The packaging Industry is taking giant leaps on the growth front along with the the Indian Economy. As overall growth is dependent on increased industrial production and international trade, demands on packaging converters have become more intense and sophisticated.
Increased penetration of organised retail in India as well as increasing preference for branded products has greatly increased the demand for flexible packaging solutions, which has led to advent of machines and advanced technologies for printing and converting packaging materials for the Flexible Packaging Industry to meet the rising requirement.
The Indian Label Industry has evolved greatly and has now acquired global outlook. It is now growing at a rate of more than 15% with several press manufacturers and label converters gearing up to challenges.
There are close to 5,000 box plants scattered throughout the subcontinent in classic developing-country industry fashion, mostly fragmented and family-owned.
So how does the country meet this ever increasing demand?
The larger Indian converters have been adopting the latest technologies and have installed several high-end machines to keep up with the development rate of the country. These machines are largely imported from the western countries, with Germany and Italy accounting for almost 45% of the total packaging machinery imports.

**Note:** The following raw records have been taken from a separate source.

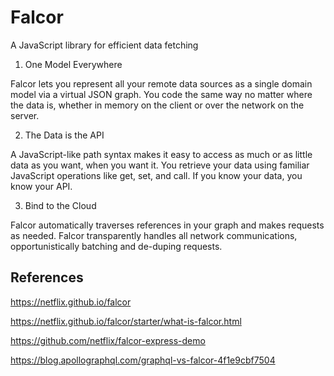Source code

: # Falcor

A JavaScript library for efficient data fetching

1. One Model Everywhere

Falcor lets you represent all your remote data sources as a single domain model via a virtual JSON graph. You code the same way no matter where the data is, whether in memory on the client or over the network on the server.

2. The Data is the API

A JavaScript-like path syntax makes it easy to access as much or as little data as you want, when you want it. You retrieve your data using familiar JavaScript operations like get, set, and call. If you know your data, you know your API.

3. Bind to the Cloud

Falcor automatically traverses references in your graph and makes requests as needed. Falcor transparently handles all network communications, opportunistically batching and de-duping requests.

## References

<https://netflix.github.io/falcor>

<https://netflix.github.io/falcor/starter/what-is-falcor.html>

<https://github.com/netflix/falcor-express-demo>

<https://blog.apollographql.com/graphql-vs-falcor-4f1e9cbf7504>
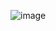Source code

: ![image](https://user-images.githubusercontent.com/43394670/172247179-85509431-c160-4a58-8979-fb5eea98cebb.png)
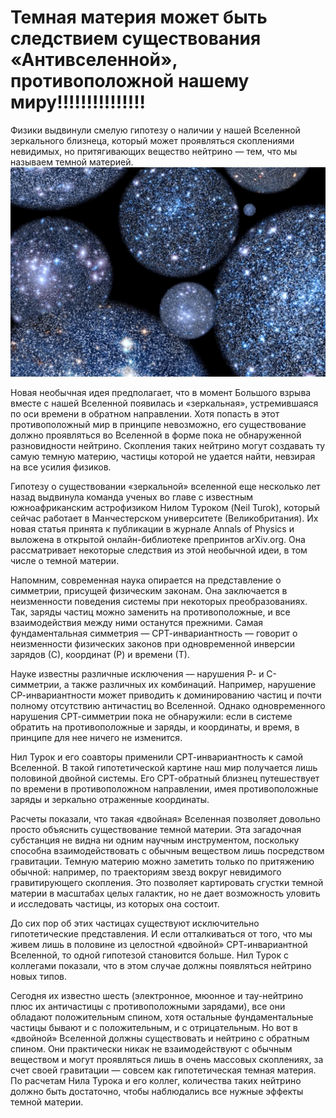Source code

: # Темная материя может быть следствием существования «Антивселенной», противоположной нашему миру!!!!!!!!!!!!!!!
Физики выдвинули смелую гипотезу о наличии у нашей Вселенной зеркального близнеца, который может проявляться скоплениями невидимых, но притягивающих вещество нейтрино — тем, что мы называем темной материей.
![img](./universe0.jpg)

Новая необычная идея предполагает, что в момент Большого взрыва вместе с нашей Вселенной появилась и «зеркальная», устремившаяся по оси времени в обратном направлении. Хотя попасть в этот противоположный мир в принципе невозможно, его существование должно проявляться во Вселенной в форме пока не обнаруженной разновидности нейтрино. Скопления таких нейтрино могут создавать ту самую темную материю, частицы которой не удается найти, невзирая на все усилия физиков.

Гипотезу о существовании «зеркальной» вселенной еще несколько лет назад выдвинула команда ученых во главе с известным южноафриканским астрофизиком Нилом Туроком (Neil Turok), который сейчас работает в Манчестерском университете (Великобритания). Их новая статья принята к публикации в журнале Annals of Physics и выложена в открытой онлайн-библиотеке препринтов arXiv.org. Она рассматривает некоторые следствия из этой необычной идеи, в том числе о темной материи.

Напомним, современная наука опирается на представление о симметрии, присущей физическим законам. Она заключается в неизменности поведения системы при некоторых преобразованиях. Так, заряды частиц можно заменить на противоположные, и все взаимодействия между ними останутся прежними. Самая фундаментальная симметрия — СРТ-инвариантность — говорит о неизменности физических законов при одновременной инверсии зарядов (С), координат (Р) и времени (Т).

Науке известны различные исключения — нарушения Р- и С-симметрии, а также различных их комбинаций. Например, нарушение СР-инвариантности может приводить к доминированию частиц и почти полному отсутствию античастиц во Вселенной. Однако одновременного нарушения СРТ-симметрии пока не обнаружили: если в системе обратить на противоположные и заряды, и координаты, и время, в принципе для нее ничего не изменится.

Нил Турок и его соавторы применили СРТ-инвариантность к самой Вселенной. В такой гипотетической картине наш мир получается лишь половиной двойной системы. Его СРТ-обратный близнец путешествует по времени в противоположном направлении, имея противоположные заряды и зеркально отраженные координаты.

Расчеты показали, что такая «двойная» Вселенная позволяет довольно просто объяснить существование темной материи. Эта загадочная субстанция не видна ни одним научным инструментом, поскольку способна взаимодействовать с обычным веществом лишь посредством гравитации. Темную материю можно заметить только по притяжению обычной: например, по траекториям звезд вокруг невидимого гравитирующего скопления. Это позволяет картировать сгустки темной материи в масштабах целых галактик, но не дает возможность уловить и исследовать частицы, из которых она состоит.

До сих пор об этих частицах существуют исключительно гипотетические представления. И если отталкиваться от того, что мы живем лишь в половине из целостной «двойной» СРТ-инвариантной Вселенной, то одной гипотезой становится больше. Нил Турок с коллегами показали, что в этом случае должны появляться нейтрино новых типов.

Сегодня их известно шесть (электронное, мюонное и тау-нейтрино плюс их античастицы с противоположными зарядами), все они обладают положительным спином, хотя остальные фундаментальные частицы бывают и с положительным, и с отрицательным. Но вот в «двойной» Вселенной должны существовать и нейтрино с обратным спином. Они практически никак не взаимодействуют с обычным веществом и могут проявляться лишь в очень массовых скоплениях, за счет своей гравитации — совсем как гипотетическая темная материя. По расчетам Нила Турока и его коллег, количества таких нейтрино должно быть достаточно, чтобы наблюдались все нужные эффекты темной материи.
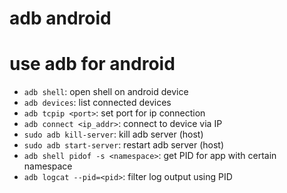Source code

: # adb android

# use adb for android
- `adb shell`: open shell on android device
- `adb devices`: list connected devices
- `adb tcpip <port>`: set port for ip connection
- `adb connect <ip_addr>`: connect to device via IP
- `sudo adb kill-server`: kill adb server (host)
- `sudo adb start-server`: restart adb server (host)
- `adb shell pidof -s <namespace>`: get PID for app with certain namespace
- `adb logcat --pid=<pid>`: filter log output using PID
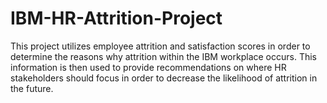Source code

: # IBM-HR-Attrition-Project
This project utilizes employee attrition and satisfaction scores in order to determine the reasons why attrition within the IBM workplace occurs. This information is then used to provide recommendations on where HR stakeholders should focus in order to decrease the likelihood of attrition in the future.
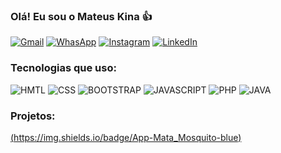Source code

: ### Olá! Eu sou o Mateus Kina 👍

[![Gmail](https://img.shields.io/badge/Gmail-D14836?style=for-the-badge&logo=gmail&logoColor=white)](mateus.edukina@gmail.com)
[![WhasApp](https://img.shields.io/badge/WhatsApp-25D366?style=for-the-badge&logo=whatsapp&logoColor=white)](https://wa.me/5547999993190)
[![Instagram](https://img.shields.io/badge/Instagram-E4405F?style=for-the-badge&logo=instagram&logoColor=white)](https://www.instagram.com/mateuskina_/)
[![LinkedIn](https://img.shields.io/badge/LinkedIn-0077B5?style=for-the-badge&logo=linkedin&logoColor=white)](www.linkedin.com/in/mateuskina)

### Tecnologias que uso:
![HMTL](https://img.shields.io/badge/HTML5-E34F26?style=for-the-badge&logo=html5&logoColor=white)
![CSS](https://img.shields.io/badge/CSS3-1572B6?style=for-the-badge&logo=css3&logoColor=white)
![BOOTSTRAP](https://img.shields.io/badge/Bootstrap-563D7C?style=for-the-badge&logo=bootstrap&logoColor=white)
![JAVASCRIPT](https://img.shields.io/badge/JavaScript-F7DF1E?style=for-the-badge&logo=javascript&logoColor=black)
![PHP](https://img.shields.io/badge/PHP-777BB4?style=for-the-badge&logo=php&logoColor=white)
![JAVA](https://img.shields.io/badge/Java-ED8B00?style=for-the-badge&logo=openjdk&logoColor=white)

### Projetos:

[(https://img.shields.io/badge/App-Mata_Mosquito-blue)](https://mateuskina.github.io/mataMosquito/)

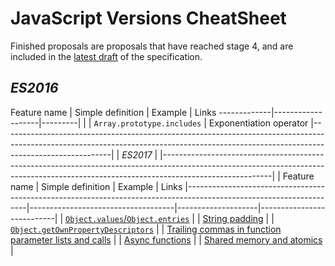 # JavaScript Versions CheatSheet

Finished proposals are proposals that have reached stage 4, and are included in the [latest draft](https://tc39.github.io/ecma262/) of the specification.


*ES2016*
------------------------------
Feature name | Simple definition | Example | Links
-------------|-------------------|---------|      |
| `Array.prototype.includes`
|  Exponentiation operator 
|---------------------------------------------------------------------------------------------------------------------------------------------------------------------------------------|
|                                                                                       *ES2017*                                                                                        |
|---------------------------------------------------------------------------------------------------------------------------------------------------------------------------------------|
| Feature name                                                                                                       | Simple definition                  | Example | Links
|--------------------------------------------------------------------------------------------------------------------|------------------------------------|--------------------|---------------------------|
| [`Object.values`/`Object.entries`](http://exploringjs.com/es2016-es2017/ch_object-entries-object-values.html)                         | 
| [String padding](http://exploringjs.com/es2016-es2017/ch_string-padding.html)                                            | 
| [`Object.getOwnPropertyDescriptors`](https://github.com/ljharb/proposal-object-getownpropertydescriptors)          | 
| [Trailing commas in function parameter lists and calls](https://github.com/tc39/proposal-trailing-function-commas) | 
| [Async functions](https://github.com/tc39/ecmascript-asyncawait)                                                   | 
| [Shared memory and atomics](https://github.com/tc39/ecmascript_sharedmem)                                          | 


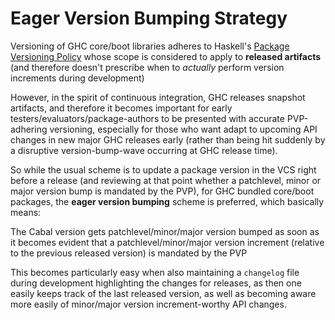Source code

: # Eager Version Bumping Strategy


Versioning of GHC core/boot libraries adheres to Haskell's [ Package Versioning Policy](http://pvp.haskell.org) whose scope is considered to apply to **released artifacts** (and therefore doesn't prescribe when to *actually* perform version increments during development)


However, in the spirit of continuous integration, GHC releases snapshot artifacts, and therefore it becomes important for early testers/evaluators/package-authors to be presented with accurate PVP-adhering versioning, especially for those who want adapt to upcoming API changes in new major GHC releases early (rather than being hit suddenly by a disruptive version-bump-wave occurring at GHC release time). 


So while the usual scheme is to update a package version in the VCS right before a release (and reviewing at that point whether a patchlevel, minor or major version bump is mandated by the PVP), for GHC bundled core/boot packages, the **eager version bumping** scheme is preferred, which basically means:


The Cabal version gets patchlevel/minor/major version bumped as soon as it becomes evident that a patchlevel/minor/major version increment (relative to the previous released version) is mandated by the PVP


This becomes particularly easy when also maintaining a `changelog` file during development highlighting the changes for releases, as then one easily keeps track of the last released version, as well as becoming aware more easily of minor/major version increment-worthy API changes.
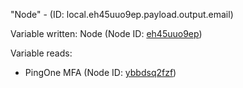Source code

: "Node" - (ID: local.eh45uuo9ep.payload.output.email)

Variable written:
Node (Node ID: [eh45uuo9ep](../nodes/eh45uuo9ep.md))

Variable reads:
* PingOne MFA (Node ID: [ybbdsq2fzf](../nodes/ybbdsq2fzf.md))
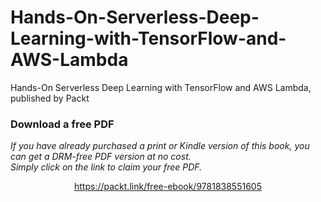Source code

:# Hands-On-Serverless-Deep-Learning-with-TensorFlow-and-AWS-Lambda
Hands-On Serverless Deep Learning with TensorFlow and AWS Lambda, published by Packt
### Download a free PDF

 <i>If you have already purchased a print or Kindle version of this book, you can get a DRM-free PDF version at no cost.<br>Simply click on the link to claim your free PDF.</i>
<p align="center"> <a href="https://packt.link/free-ebook/9781838551605">https://packt.link/free-ebook/9781838551605 </a> </p>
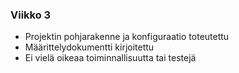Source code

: ### Viikko 3
 - Projektin pohjarakenne ja konfiguraatio toteutettu
 - Määrittelydokumentti kirjoitettu
 - Ei vielä oikeaa toiminnallisuutta tai testejä
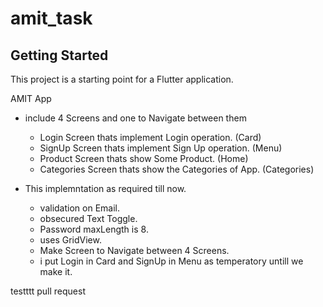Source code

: # amit_task

## Getting Started

This project is a starting point for a Flutter application.

AMIT App

- include 4 Screens and one to Navigate between them
    - Login Screen thats implement Login operation. (Card)
    - SignUp Screen thats implement Sign Up operation. (Menu)
    - Product Screen thats show Some Product. (Home)
    - Categories Screen thats show the Categories of App. (Categories)

- This implemntation as required till now.
    - validation on Email.
    - obsecured Text Toggle.
    - Password maxLength is 8.
    - uses GridView.
    - Make Screen to Navigate between 4 Screens.
    - i put Login in Card and SignUp in Menu as temperatory untill we make it.


testttt pull request

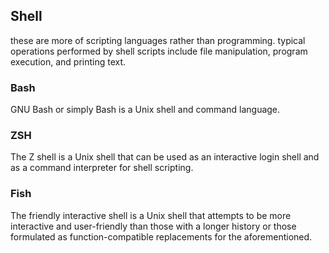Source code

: ## Shell
these are more of scripting languages rather than programming. typical operations performed by shell scripts include file manipulation, program execution, and printing text.


### Bash
GNU Bash or simply Bash is a Unix shell and command language.

### ZSH
The Z shell is a Unix shell that can be used as an interactive login shell and as a command interpreter for shell scripting.

### Fish
The friendly interactive shell is a Unix shell that attempts to be more interactive and user-friendly than those with a longer history or those formulated as function-compatible replacements for the aforementioned.
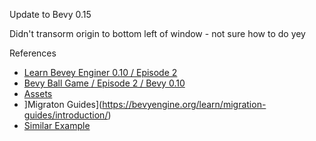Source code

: 
Update to Bevy 0.15

Didn't transorm origin to bottom left of window - not sure how to do yey

References
- [Learn Bevey Enginer 0.10 / Episode 2](https://www.youtube.com/watch?v=izhFutJiZgo&list=PLVnntJRoP85JHGX7rGDu6LaF3fmDDbqyd&index=2)
- [Bevy Ball Game / Episode 2 / Bevy 0.10](https://github.com/frederickjjoubert/bevy-ball-game/blob/Episode-2/src/main.rs)
- [Assets](https://kenney.nl/assets)
- ]Migraton Guides](https://bevyengine.org/learn/migration-guides/introduction/)
- [Similar Example](https://bevyengine.org/examples/2d-rendering/sprite/)
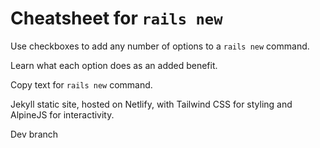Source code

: # Cheatsheet for `rails new`

Use checkboxes to add any number of options to a `rails new` command.

Learn what each option does as an added benefit.

Copy text for `rails new` command.

Jekyll static site, hosted on Netlify, with Tailwind CSS for styling and
AlpineJS for interactivity.

Dev branch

However, as the need to upgrade is felt by the smaller converters and corrugators as well and many commercial printers diversify into package printing, there is an increasing focus on machines made in Taiwan, Korea and also China because of their affordability and quality. These cheaper alternatives have boosted the modernization in packaging sector at unprecedented rates.
Domestic Machinery Manufacturers are not far behind in this race and have also geared up and are today making machines that are lapped up by the growing industry in India. Some of these machinery manufacturers are also making inroads in the export markets and are moving beyond the traditional Asian neighbours and the countries in the Gulf to South Africa, East Europe and even South America, thus opening new growth avenues.
However, the present per capita consumption of packaging in the country is dramatically lower than the global averages. All the pointers indicate that the packaging industry is set to move to a higher level of growth between 20-25% from the present level of around 12-15 percent.
The packaging converting sector is growing at 15-18% and there is a marked shift from the unorganised segment becoming more organised. The industrial growth in India has seen top players in the A and B tier segments reap high benefits. More importantly, this growth has acted as a catalyst for the aspirations of the C and D tier packagers who are making a concerted effort to move from unorganised to organised operations; from manual to automation.
This has led to greater demand for converting machines. The potential of growth is much larger and unrealized.